Nikolajeva uses the Greek terms chronos and kairos to refer to linear time and mythic time (Time 5). For reasons of simplicity, I will use the latter terms instead. Linear time is the time that can be measured and which is used in children’s literature as adult time (90). Mythic time, on the other hand, is reversible (5). It works in a way that enables it to “be integrated with linear time through rituals, rites and festivals” (5). Accordingly, this time cannot be measured because it does not exist outside of people’s minds. Mythic time is of enormous relevance for the discussion of the two novels. In fact, all further points and efforts of interpreting the two works will be based on this notion. Especially in Tom’s Midnight Garden this is fairly obvious: as Tom enters the garden, the linear, adult time begins to stand still for him and as he returns he notices that it was “[s]till only a few minutes after midnight” (Pearce 43). As we will see, time is also ‘unreliable’ in The Chimneys of Green Knowe, although to a lesser extent. Additionally, both Mrs. Oldknow and Tolly firmly believe in the magic realm and therefore acknowledge mythic time without questioning it.

In the remainder of this chapter, I will attempt to apply the notion of memory to both novels in turn. It will be necessary to look at how exactly time is represented and what the implications are with regard to the meaning of the works. This will help understand the way theactual author constructs the plot, but also what possible messages actual readers can perceive. It will be important to keep in mind the distinction of linear and mythic time to see where there are connections between the two and how they are being read.

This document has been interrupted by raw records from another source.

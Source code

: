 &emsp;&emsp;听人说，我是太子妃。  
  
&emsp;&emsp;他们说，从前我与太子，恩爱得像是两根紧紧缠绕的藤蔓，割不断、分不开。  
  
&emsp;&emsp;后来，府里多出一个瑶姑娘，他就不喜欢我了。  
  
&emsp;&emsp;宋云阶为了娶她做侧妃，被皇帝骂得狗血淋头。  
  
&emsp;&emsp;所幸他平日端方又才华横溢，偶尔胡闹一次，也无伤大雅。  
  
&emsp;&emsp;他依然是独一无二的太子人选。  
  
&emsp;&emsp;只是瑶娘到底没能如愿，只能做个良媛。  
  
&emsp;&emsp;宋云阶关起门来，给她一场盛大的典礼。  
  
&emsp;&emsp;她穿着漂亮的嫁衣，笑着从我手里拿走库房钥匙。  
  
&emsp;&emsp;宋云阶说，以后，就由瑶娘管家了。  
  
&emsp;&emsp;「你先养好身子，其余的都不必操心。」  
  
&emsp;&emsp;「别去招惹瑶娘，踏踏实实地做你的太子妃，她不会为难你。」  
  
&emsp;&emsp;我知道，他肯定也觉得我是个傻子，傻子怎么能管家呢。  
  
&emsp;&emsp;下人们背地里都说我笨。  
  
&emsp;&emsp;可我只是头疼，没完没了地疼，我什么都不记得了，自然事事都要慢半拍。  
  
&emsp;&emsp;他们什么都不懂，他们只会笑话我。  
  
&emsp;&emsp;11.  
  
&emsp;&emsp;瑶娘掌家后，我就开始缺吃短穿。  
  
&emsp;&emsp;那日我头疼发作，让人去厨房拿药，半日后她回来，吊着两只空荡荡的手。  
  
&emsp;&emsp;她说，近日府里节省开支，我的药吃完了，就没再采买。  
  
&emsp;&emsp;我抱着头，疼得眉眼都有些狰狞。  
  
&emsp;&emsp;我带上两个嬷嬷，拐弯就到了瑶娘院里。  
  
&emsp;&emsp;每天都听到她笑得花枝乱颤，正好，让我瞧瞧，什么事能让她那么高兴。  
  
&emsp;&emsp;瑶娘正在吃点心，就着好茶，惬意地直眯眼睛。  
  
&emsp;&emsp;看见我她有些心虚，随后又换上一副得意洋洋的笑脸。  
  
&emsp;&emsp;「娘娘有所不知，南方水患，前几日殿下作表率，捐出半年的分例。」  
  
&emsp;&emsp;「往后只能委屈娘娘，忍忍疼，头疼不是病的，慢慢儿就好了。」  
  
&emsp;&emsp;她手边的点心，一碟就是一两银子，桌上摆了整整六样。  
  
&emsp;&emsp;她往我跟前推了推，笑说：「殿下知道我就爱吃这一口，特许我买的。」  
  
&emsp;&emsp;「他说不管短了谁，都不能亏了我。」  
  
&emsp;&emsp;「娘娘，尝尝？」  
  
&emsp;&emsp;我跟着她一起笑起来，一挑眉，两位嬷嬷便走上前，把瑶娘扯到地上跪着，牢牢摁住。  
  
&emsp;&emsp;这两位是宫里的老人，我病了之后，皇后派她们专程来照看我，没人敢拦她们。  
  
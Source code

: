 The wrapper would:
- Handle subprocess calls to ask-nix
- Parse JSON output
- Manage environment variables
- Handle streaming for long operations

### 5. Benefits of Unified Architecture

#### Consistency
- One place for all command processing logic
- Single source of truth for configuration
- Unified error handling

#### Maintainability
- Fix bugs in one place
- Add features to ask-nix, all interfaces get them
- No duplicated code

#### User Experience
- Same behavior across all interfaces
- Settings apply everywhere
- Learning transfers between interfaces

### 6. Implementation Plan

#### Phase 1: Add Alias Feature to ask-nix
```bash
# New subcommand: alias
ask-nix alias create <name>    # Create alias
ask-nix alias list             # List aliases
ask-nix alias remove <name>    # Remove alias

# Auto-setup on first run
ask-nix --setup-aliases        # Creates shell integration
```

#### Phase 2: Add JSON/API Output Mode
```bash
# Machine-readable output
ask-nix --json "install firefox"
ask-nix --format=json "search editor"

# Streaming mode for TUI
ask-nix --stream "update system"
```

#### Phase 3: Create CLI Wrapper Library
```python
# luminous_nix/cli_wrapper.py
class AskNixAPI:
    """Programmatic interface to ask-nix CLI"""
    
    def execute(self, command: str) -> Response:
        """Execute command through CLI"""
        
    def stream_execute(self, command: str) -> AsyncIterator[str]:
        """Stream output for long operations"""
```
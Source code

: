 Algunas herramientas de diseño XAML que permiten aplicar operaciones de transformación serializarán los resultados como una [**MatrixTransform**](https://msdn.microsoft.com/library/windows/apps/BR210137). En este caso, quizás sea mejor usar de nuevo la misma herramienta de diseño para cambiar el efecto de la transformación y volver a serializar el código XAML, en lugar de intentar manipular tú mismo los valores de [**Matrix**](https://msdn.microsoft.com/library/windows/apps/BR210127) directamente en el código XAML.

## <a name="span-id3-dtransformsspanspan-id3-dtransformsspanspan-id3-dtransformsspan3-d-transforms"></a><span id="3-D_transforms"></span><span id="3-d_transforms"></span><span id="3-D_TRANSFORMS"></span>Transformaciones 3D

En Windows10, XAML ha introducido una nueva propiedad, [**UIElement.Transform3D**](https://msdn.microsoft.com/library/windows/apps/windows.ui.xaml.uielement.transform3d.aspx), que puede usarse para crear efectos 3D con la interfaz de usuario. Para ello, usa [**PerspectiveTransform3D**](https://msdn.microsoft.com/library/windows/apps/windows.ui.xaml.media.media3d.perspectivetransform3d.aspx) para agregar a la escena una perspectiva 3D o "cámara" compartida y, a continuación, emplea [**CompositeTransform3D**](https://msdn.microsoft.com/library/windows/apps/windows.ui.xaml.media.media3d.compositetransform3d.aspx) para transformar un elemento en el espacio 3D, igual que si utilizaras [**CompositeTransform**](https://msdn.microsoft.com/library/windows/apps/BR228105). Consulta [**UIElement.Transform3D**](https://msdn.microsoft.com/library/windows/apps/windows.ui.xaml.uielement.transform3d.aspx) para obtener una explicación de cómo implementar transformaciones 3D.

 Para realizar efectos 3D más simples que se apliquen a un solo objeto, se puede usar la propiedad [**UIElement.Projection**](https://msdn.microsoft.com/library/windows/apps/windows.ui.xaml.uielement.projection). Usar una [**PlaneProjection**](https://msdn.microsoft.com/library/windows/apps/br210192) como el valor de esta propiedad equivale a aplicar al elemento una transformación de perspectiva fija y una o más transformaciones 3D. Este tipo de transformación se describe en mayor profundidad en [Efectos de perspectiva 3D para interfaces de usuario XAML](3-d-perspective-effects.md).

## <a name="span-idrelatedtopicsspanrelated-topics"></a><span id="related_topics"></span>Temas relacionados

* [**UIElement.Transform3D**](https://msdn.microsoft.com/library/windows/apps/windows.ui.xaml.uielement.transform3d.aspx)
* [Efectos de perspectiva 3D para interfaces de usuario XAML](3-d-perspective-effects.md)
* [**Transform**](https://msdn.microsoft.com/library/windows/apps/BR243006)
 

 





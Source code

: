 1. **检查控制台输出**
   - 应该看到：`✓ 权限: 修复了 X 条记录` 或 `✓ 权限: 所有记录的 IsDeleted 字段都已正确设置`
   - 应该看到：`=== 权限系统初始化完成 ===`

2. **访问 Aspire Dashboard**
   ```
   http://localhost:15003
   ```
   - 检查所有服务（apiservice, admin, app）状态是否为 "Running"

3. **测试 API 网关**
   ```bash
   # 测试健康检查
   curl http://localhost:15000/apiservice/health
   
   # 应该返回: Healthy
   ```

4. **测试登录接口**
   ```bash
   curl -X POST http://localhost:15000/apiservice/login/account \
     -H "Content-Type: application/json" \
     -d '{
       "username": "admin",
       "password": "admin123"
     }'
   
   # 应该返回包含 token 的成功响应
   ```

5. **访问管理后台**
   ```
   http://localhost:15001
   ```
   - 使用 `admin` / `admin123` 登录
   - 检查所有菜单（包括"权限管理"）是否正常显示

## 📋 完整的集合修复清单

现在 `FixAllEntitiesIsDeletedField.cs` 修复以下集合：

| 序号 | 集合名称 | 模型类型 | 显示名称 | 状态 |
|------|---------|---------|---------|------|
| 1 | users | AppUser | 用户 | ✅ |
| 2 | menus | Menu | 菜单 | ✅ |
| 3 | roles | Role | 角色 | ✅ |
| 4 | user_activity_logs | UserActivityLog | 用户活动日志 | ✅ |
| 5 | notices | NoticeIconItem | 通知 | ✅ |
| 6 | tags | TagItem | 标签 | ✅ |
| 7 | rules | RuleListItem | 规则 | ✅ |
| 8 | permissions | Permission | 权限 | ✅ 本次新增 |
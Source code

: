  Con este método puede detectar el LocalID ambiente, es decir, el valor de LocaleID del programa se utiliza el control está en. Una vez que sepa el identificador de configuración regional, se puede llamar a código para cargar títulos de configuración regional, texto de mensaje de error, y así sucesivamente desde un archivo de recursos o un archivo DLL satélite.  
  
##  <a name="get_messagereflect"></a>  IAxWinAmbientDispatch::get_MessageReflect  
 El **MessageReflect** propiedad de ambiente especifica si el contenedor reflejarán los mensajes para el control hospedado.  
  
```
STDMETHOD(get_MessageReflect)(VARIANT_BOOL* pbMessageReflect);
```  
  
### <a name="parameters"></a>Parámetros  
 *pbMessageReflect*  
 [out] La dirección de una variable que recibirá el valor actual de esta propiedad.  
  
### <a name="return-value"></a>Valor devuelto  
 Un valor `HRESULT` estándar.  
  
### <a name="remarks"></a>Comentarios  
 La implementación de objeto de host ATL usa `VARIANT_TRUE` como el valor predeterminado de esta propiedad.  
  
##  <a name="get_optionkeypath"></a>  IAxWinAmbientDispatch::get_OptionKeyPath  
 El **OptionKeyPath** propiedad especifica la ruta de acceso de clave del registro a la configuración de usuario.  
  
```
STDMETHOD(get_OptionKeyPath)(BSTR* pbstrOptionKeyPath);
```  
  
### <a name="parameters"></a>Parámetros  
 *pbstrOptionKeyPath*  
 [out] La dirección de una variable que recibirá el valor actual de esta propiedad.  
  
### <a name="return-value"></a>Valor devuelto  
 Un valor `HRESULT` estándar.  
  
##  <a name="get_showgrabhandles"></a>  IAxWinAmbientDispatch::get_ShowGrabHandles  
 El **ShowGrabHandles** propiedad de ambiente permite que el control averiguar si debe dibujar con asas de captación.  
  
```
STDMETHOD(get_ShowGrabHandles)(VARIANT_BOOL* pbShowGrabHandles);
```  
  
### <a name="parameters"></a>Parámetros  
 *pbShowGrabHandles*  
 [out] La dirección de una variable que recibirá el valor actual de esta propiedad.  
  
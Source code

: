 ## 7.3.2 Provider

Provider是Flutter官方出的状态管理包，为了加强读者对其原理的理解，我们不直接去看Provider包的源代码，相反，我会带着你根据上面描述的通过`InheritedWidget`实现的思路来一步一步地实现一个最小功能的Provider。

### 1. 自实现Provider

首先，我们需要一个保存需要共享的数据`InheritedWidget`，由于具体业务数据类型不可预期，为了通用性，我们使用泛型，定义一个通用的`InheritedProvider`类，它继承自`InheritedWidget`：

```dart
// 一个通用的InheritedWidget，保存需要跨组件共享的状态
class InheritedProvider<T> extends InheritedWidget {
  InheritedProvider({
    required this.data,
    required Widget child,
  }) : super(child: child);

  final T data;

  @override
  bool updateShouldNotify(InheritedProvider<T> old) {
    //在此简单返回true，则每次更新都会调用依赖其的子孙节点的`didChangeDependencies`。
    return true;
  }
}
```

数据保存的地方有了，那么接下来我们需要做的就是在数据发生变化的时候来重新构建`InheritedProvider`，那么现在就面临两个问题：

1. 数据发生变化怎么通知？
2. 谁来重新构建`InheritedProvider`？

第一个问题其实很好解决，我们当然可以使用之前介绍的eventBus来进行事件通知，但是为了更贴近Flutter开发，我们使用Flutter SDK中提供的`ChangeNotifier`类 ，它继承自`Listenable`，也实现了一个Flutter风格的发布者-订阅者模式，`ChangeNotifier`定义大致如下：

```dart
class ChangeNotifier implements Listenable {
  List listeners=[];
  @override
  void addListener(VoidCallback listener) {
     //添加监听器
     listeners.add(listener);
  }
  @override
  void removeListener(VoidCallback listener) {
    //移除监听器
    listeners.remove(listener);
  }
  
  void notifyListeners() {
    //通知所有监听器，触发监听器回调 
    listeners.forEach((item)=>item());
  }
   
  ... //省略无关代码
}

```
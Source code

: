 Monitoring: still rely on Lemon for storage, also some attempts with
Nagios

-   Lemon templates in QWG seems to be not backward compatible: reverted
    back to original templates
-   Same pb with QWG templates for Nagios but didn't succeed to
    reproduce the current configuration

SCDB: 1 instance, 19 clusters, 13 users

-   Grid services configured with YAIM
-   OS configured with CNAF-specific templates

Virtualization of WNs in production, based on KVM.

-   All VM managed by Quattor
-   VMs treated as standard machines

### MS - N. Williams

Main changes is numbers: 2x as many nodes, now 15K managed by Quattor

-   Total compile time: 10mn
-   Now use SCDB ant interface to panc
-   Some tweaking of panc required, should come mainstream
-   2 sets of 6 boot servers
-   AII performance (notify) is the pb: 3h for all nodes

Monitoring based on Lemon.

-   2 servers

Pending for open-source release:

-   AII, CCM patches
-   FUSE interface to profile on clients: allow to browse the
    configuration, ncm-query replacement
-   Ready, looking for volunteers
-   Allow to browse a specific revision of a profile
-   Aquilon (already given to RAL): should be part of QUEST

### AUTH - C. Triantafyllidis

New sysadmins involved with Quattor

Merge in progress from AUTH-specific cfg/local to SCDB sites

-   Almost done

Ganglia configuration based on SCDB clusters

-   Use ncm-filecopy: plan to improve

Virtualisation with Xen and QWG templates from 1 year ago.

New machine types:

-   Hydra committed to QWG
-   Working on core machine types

2.1 Time in The Chimneys of Green Knowe

The first step of my analysis of time is to look at what levels of time are present in the novel. If we apply a chronological order, the first ‘time’ which is represented is the last years of the eighteenth century. The reader knows this as Mrs. Oldknow tells Tolly that Maria’s, Susan’s mother’s, jewels were stolen in 1798 (Boston 15). Although, if pieced together, Mrs. Oldknow’s story is told in a chronological order, we, as readers, do not exactly know what time span the story encompasses. As Susan’s father, Captain Oldknow, is away on his ship voyages for several months on several occasions, we can leap to the conclusion that the narrated time spans a few years. At the ending of her story to Tolly, Mrs. Oldknow even tells her what has become of Susan and Jacob (185), extending the time frame by several decades. The next time level is the time when Mrs. Oldknow has been told the stories, which she now passes on to Tolly, by her nanny when she herself was a small child (56). The time when the stories are told again, now to Tolly, is what we could label the frame narrative. Tolly is both a consumer of his great-grandmother’s stories, but also an active agent. His searches the manor house for old objects, which he presents to his great-grandmother. These objects always seem to lead to the next bit of the story, which gives the novel also a hint of a detective story. Rebecca Long points out that these objects “are necessary to activate Tolly’s imagination” (Long 97-8). Objects are essential for the archive of Green Knowe. It hosts object that link the different ‘times’ within the narrative. These objects are capable of “act[ing] on our memories and remind us of our own past” by letting us think [...] back through a long chain of the people who have used them, even if we know nothing about these people” (Aers 70). One of the most important objects that serve as a key to the past is the patchwork quilt Mrs. Oldknow works on.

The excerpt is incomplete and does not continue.